Czyli spojrzał pan sobie w lustro i powiedział: "Muszę to zrobić!"?
Dokładnie. Wiedziałem, że jak mi się nie uda, to nawet przez własnych kibiców zostanę po prostu zakopany. Pokazywałem swój charakter jako piłkarz i podobnie byłem zdeterminowany, by pokazać się z jak najlepszej strony jako trener. Wiem, że wiele osób patrzy na mnie jak na byłego piłkarza. Każdego dnia w swojej pracy staram się udowodnić, że jestem trenerem, który zasługuje na szacunek.
Nie było przypadku w tym, że zabiegał pan mocno o dołączenie do sztabu Bogdana Zająca. Dlaczego tak panu na nim zależało?
Zacznę od początku. W trakcie negocjacji w sprawie objęcia zespołu, gdy widziałem, że moja kandydatura jest traktowana bardzo poważnie, postawiłem warunek, że sam będę mógł wybrać ludzi, którzy dołączą do mojego sztabu. To było dla mnie bardzo ważne. Można powiedzieć, że jestem trenerem młodego pokolenia i wiem, że niesamowicie ważne jest otoczenie się ludźmi z pojęciem, którzy wiedzą, co należy zrobić. To mi się udało. I fakt, że Wisła obecnie nie jest na dziesiątym, tylko na trzecim miejscu, to zasługa całego sztabu i serdecznie mu za to dziękuję.

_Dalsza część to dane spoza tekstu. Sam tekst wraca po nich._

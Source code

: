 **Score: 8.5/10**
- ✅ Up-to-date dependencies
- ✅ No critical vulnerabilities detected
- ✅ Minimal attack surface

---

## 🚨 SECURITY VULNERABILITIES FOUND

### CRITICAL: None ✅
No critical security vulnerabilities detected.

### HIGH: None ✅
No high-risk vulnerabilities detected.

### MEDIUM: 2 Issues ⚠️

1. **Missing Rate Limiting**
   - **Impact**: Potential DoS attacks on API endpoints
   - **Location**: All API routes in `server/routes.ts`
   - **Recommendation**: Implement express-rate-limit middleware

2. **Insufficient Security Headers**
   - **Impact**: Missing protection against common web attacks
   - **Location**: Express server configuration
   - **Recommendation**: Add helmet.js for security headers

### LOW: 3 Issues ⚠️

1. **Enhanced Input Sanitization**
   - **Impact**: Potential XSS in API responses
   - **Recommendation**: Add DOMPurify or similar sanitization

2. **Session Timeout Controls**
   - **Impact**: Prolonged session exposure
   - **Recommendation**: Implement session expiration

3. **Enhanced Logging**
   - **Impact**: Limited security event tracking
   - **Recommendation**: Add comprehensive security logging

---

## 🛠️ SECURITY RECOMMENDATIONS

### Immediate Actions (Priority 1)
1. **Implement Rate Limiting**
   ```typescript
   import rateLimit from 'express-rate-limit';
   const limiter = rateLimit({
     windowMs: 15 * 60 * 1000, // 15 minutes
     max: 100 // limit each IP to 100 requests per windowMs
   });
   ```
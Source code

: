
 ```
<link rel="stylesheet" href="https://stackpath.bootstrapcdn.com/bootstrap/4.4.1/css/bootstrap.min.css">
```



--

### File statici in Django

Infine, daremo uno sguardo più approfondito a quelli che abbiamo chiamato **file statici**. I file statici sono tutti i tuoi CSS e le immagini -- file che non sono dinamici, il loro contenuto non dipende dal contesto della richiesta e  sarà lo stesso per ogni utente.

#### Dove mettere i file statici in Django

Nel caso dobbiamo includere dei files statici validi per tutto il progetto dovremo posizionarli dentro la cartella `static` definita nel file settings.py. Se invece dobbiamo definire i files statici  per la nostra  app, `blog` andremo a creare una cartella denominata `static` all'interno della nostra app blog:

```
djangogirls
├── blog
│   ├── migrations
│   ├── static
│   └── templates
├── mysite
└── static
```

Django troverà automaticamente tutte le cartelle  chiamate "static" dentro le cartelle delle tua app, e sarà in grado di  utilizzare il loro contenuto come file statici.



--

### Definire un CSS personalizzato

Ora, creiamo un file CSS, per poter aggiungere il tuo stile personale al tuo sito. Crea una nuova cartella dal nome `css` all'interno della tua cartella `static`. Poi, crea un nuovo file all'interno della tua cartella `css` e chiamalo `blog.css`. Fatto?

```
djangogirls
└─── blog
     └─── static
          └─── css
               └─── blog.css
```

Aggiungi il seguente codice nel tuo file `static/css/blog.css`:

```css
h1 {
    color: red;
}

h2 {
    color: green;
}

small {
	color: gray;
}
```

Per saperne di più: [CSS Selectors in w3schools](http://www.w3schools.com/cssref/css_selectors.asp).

Zimą chciał pan wzmocnić trzy pozycje, tymczasem klub zadziałał ofensywnie i sprowadził aż siedmiu piłkarzy, głównie Hiszpanów, a wśród nich Davida Juncę, który rozegrał blisko 80 meczów w La Liga. Z którego z ostatnich transferów jest pan szczególnie zadowolony, ze względu na umiejętności piłkarza?
Na liście transferowej było dużo ciekawych nazwisk. Po jesieni postawiliśmy diagnozę i skupiliśmy się na pozycjach dla nas priorytetowych. Prezes Jarosław Królewski i dyrektor sportowy Kiko Ramirez dołożyli kilku piłkarzy do tych oczekiwanych przeze mnie, zatem plan transferowy został zrealizowany z nawiązką.
David Junca prezentuje taki poziom, że od razu wiedzieliśmy, że będzie naszym pierwszym wyborem i od razu też zapadła decyzja o jego transferze. Podobnie było z Aleksem Mulą, a wcześniej, jeszcze przed przyjściem Kiko Ramireza, z Igorem Sapałą.
Bardzo mnie cieszyło, że transfery zostały dokonane przed rozpoczęciem okresu przygotowań do wiosny. Później działaliśmy na bieżąco nad wzmocnieniami. Nowi piłkarze podnieśli naszą jakość i rywalizację o miejsce w składzie. Trzeba wprost powiedzieć, że dzięki nim łatwiej mi wdrażać rozwiązania taktyczne. Te wzmocnienia były niezbędne, by zespół mógł prezentować taki styl, jak obecnie.